This is a common plot device in police procedurals like CSI and Profiler. The writers desire to come up with an appropriate nemesis for the lead investigator, so they imagine up a serial killer -- but not one that is brand new to the crime-fighters just in this episode. Instead, the episode begins with a body being found, which is determined to be the serial killer's latest victim. This is what makes it in medias res, "in the middle of the story." The lead detective or more senior detective on the show then explains how he/she has actually been investigating this particular serial killer for years, had an early run-in with the killer, or even caught the killer before (but then made a mistake which let him get away). The killer has usually already killed at least eight or ten people before, maybe up into the dozens, and has a killing "signature" known only to the authorities, so the crime is immediately known not to be a copy-cat. The killer already knows enough about the investigators to "signal" them that he knows they're on his trail, and even to taunt them with being unable to catch him.

This plot device is useful by allowing the dangerousness of this enemy, his cleverness and brutality, to be established through a quick and dirty exposition. Instead of waiting to find a half dozen bodies, just one will do, one that matches the modus operandi of the heretofore unmentioned killer's many murders occurring before the episode even began.
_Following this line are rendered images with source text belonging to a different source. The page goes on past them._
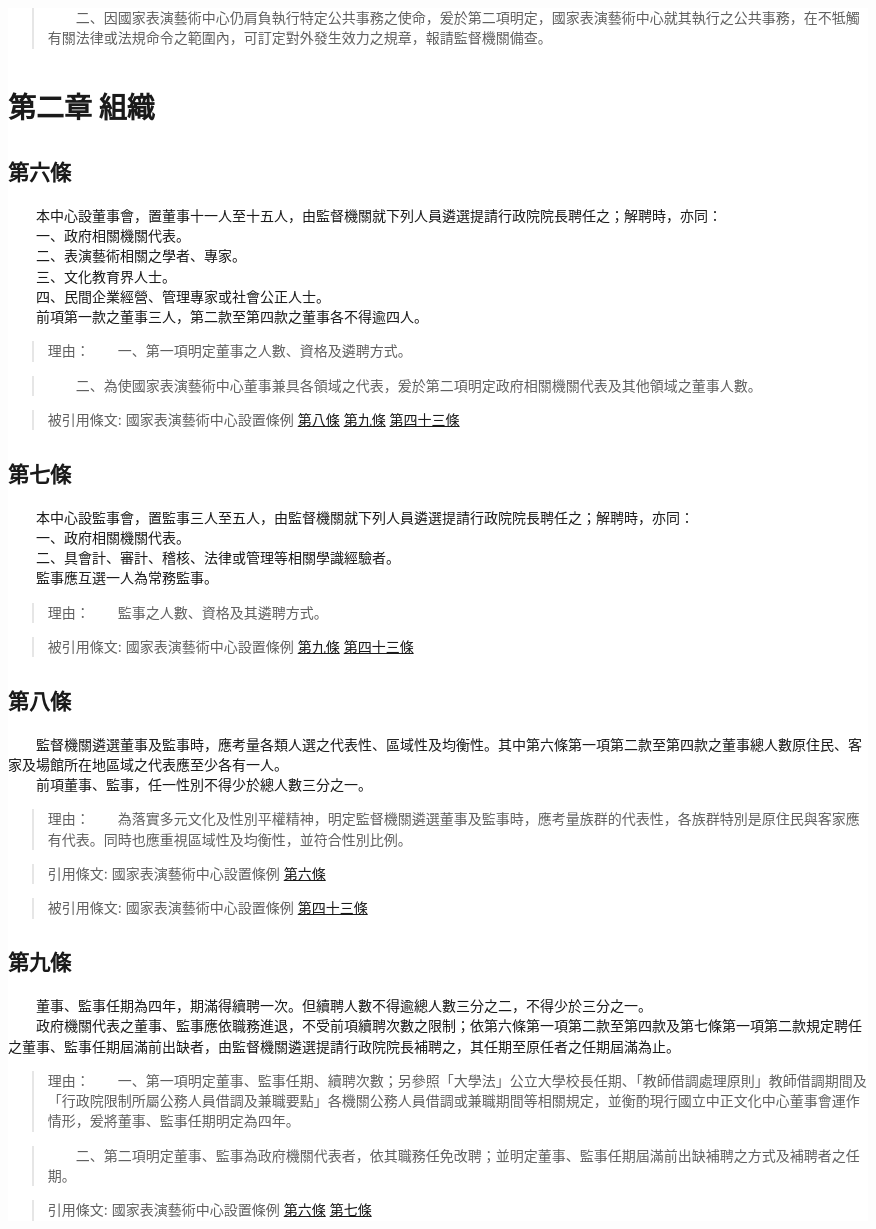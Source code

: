 > 　　二、因國家表演藝術中心仍肩負執行特定公共事務之使命，爰於第二項明定，國家表演藝術中心就其執行之公共事務，在不牴觸有關法律或法規命令之範圍內，可訂定對外發生效力之規章，報請監督機關備查。



第二章  組織
============
第六條 
-------
　　本中心設董事會，置董事十一人至十五人，由監督機關就下列人員遴選提請行政院院長聘任之；解聘時，亦同：  
　　一、政府相關機關代表。  
　　二、表演藝術相關之學者、專家。  
　　三、文化教育界人士。  
　　四、民間企業經營、管理專家或社會公正人士。  
　　前項第一款之董事三人，第二款至第四款之董事各不得逾四人。  
> 理由：　　一、第一項明定董事之人數、資格及遴聘方式。

> 　　二、為使國家表演藝術中心董事兼具各領域之代表，爰於第二項明定政府相關機關代表及其他領域之董事人數。

> 被引用條文: 國家表演藝術中心設置條例 [第八條](../../人事其他/組織編制/國家表演藝術中心設置條例.md#第八條-) [第九條](../../人事其他/組織編制/國家表演藝術中心設置條例.md#第九條-) [第四十三條](../../人事其他/組織編制/國家表演藝術中心設置條例.md#第四十三條-)



第七條 
-------
　　本中心設監事會，置監事三人至五人，由監督機關就下列人員遴選提請行政院院長聘任之；解聘時，亦同：  
　　一、政府相關機關代表。  
　　二、具會計、審計、稽核、法律或管理等相關學識經驗者。  
　　監事應互選一人為常務監事。  
> 理由：　　監事之人數、資格及其遴聘方式。

> 被引用條文: 國家表演藝術中心設置條例 [第九條](../../人事其他/組織編制/國家表演藝術中心設置條例.md#第九條-) [第四十三條](../../人事其他/組織編制/國家表演藝術中心設置條例.md#第四十三條-)



第八條 
-------
　　監督機關遴選董事及監事時，應考量各類人選之代表性、區域性及均衡性。其中第六條第一項第二款至第四款之董事總人數原住民、客家及場館所在地區域之代表應至少各有一人。  
　　前項董事、監事，任一性別不得少於總人數三分之一。  
> 理由：　　為落實多元文化及性別平權精神，明定監督機關遴選董事及監事時，應考量族群的代表性，各族群特別是原住民與客家應有代表。同時也應重視區域性及均衡性，並符合性別比例。

> 引用條文: 國家表演藝術中心設置條例 [第六條](../../人事其他/組織編制/國家表演藝術中心設置條例.md#第六條-)

> 被引用條文: 國家表演藝術中心設置條例 [第四十三條](../../人事其他/組織編制/國家表演藝術中心設置條例.md#第四十三條-)



第九條 
-------
　　董事、監事任期為四年，期滿得續聘一次。但續聘人數不得逾總人數三分之二，不得少於三分之一。  
　　政府機關代表之董事、監事應依職務進退，不受前項續聘次數之限制；依第六條第一項第二款至第四款及第七條第一項第二款規定聘任之董事、監事任期屆滿前出缺者，由監督機關遴選提請行政院院長補聘之，其任期至原任者之任期屆滿為止。  
> 理由：　　一、第一項明定董事、監事任期、續聘次數；另參照「大學法」公立大學校長任期、「教師借調處理原則」教師借調期間及「行政院限制所屬公務人員借調及兼職要點」各機關公務人員借調或兼職期間等相關規定，並衡酌現行國立中正文化中心董事會運作情形，爰將董事、監事任期明定為四年。

> 　　二、第二項明定董事、監事為政府機關代表者，依其職務任免改聘；並明定董事、監事任期屆滿前出缺補聘之方式及補聘者之任期。

> 引用條文: 國家表演藝術中心設置條例 [第六條](../../人事其他/組織編制/國家表演藝術中心設置條例.md#第六條-) [第七條](../../人事其他/組織編制/國家表演藝術中心設置條例.md#第七條-)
Sometimes there's a twist on the story. Sometimes, the killer really is a copycat, maybe a co-conspirator or apprentice of the original, maybe even a bad cop who knows the secret signature and is using it to pass off his own murder on the serial killer. And note that the audience needs to be surprised when they learn the identity of the killer, so it's probably going to be someone introduced midway through the show either as a suspect, or someone believed to be a witness or even an intended victim. Someone for whom, at the end of the day, all the pieces fit together in a way that the old-time criminal chaser is surprised to realize that he hadn't thought of before.

The one big hole in these story lines is that they often blow up the killer to be the kind of nemesis that the cop thinks about every day -- but you've never heard of this killer and his gruesome crimes until this episode. Never before has the lead cop casually mentioned, "oh yeah, this crime reminds me of the work of my old nemesis, that serial killer with twelve notches in his machete," and in fact the department rookie has never even heard of this brazen multiple murderer. It would be helpful if the writers could throw in a foreshadowing hint in one episode that the "killer that couldn't be caught" will show up later in the season. And, caught or not, serial killers are often made out to be supermen, more clever and plotting than the cops. Maybe so, but at the end of the day, they are just men. And, once in a blue moon, women.